● Exercise prompt
What you return must match the entries exactly, except that the pictures are gone.

[Stored data entries]
╔══

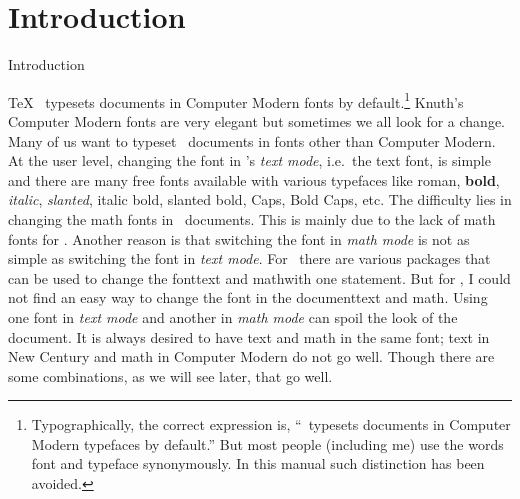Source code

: {{{}
 







\newpage{}\footline{\centerline{\foliofont\folio}}
{}
\cl{\textcolor{sectioncolor}{\sectionfont Contents}}


{\parskip0pt\bs\bs
\readtocfile}



























\section{Introduction}{Introduction}


\hbox{ \TeX\ }\vskip-14.5mm\ii {} typesets documents in Computer Modern fonts by default.\footnote{Typographically, the correct expression is, ``\capstex\ typesets documents in Computer Modern typefaces by default.'' But most people (including me) use the words {\eightit font\/} and {\eightit typeface\/} synonymously. In this manual such distinction has been avoided.} Knuth's Computer Modern fonts are very elegant but sometimes we all look for a change. Many of us want to typeset \capstex\ documents in fonts other than Computer Modern. At the user level, changing the font in \capstex's {\sl text mode}, i.e.\ the text font, is simple and there are many free fonts available with various typefaces like {\rm roman}, {\bf bold}, {\it italic}, {\sl slanted}, {\itbf italic bold}, {\slbf slanted bold}, {\caps Caps}, {\capsbf Bold Caps}, etc. The difficulty lies in changing the math fonts in \capstex\ documents. This is mainly due to the lack of math fonts for \capstex. Another reason is that switching the font in {\sl math mode\/} is not as simple as switching the font in {\sl text mode}. For \capslatex\ there are various packages that can be used to change the font\emdash text and math\emdash with one statement. But for \capstex, I could not find an easy way to change the font in the document\emdash text and math. Using one font in {\sl text mode\/} and another in {\sl math mode\/} can spoil the look of the document. It is always desired to have text and math in the same font; text in New Century and math in Computer Modern do not go well. Though there are some combinations, as we will see later, that go well.

}}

╚══

● Response area
Source code

: {{{}
 







\newpage{}\footline{\centerline{\foliofont\folio}}
{}
\cl{\textcolor{sectioncolor}{\sectionfont Contents}}


{\parskip0pt\bs\bs
\readtocfile}



























\section{Introduction}{Introduction}


\hbox{ \TeX\ }\vskip-14.5mm\ii {} typesets documents in Computer Modern fonts by default.\footnote{Typographically, the correct expression is, ``\capstex\ typesets documents in Computer Modern typefaces by default.'' But most people (including me) use the words {\eightit font\/} and {\eightit typeface\/} synonymously. In this manual such distinction has been avoided.} Knuth's Computer Modern fonts are very elegant but sometimes we all look for a change. Many of us want to typeset \capstex\ documents in fonts other than Computer Modern. At the user level, changing the font in \capstex's {\sl text mode}, i.e.\ the text font, is simple and there are many free fonts available with various typefaces like {\rm roman}, {\bf bold}, {\it italic}, {\sl slanted}, {\itbf italic bold}, {\slbf slanted bold}, {\caps Caps}, {\capsbf Bold Caps}, etc. The difficulty lies in changing the math fonts in \capstex\ documents. This is mainly due to the lack of math fonts for \capstex. Another reason is that switching the font in {\sl math mode\/} is not as simple as switching the font in {\sl text mode}. For \capslatex\ there are various packages that can be used to change the font\emdash text and math\emdash with one statement. But for \capstex, I could not find an easy way to change the font in the document\emdash text and math. Using one font in {\sl text mode\/} and another in {\sl math mode\/} can spoil the look of the document. It is always desired to have text and math in the same font; text in New Century and math in Computer Modern do not go well. Though there are some combinations, as we will see later, that go well.

}}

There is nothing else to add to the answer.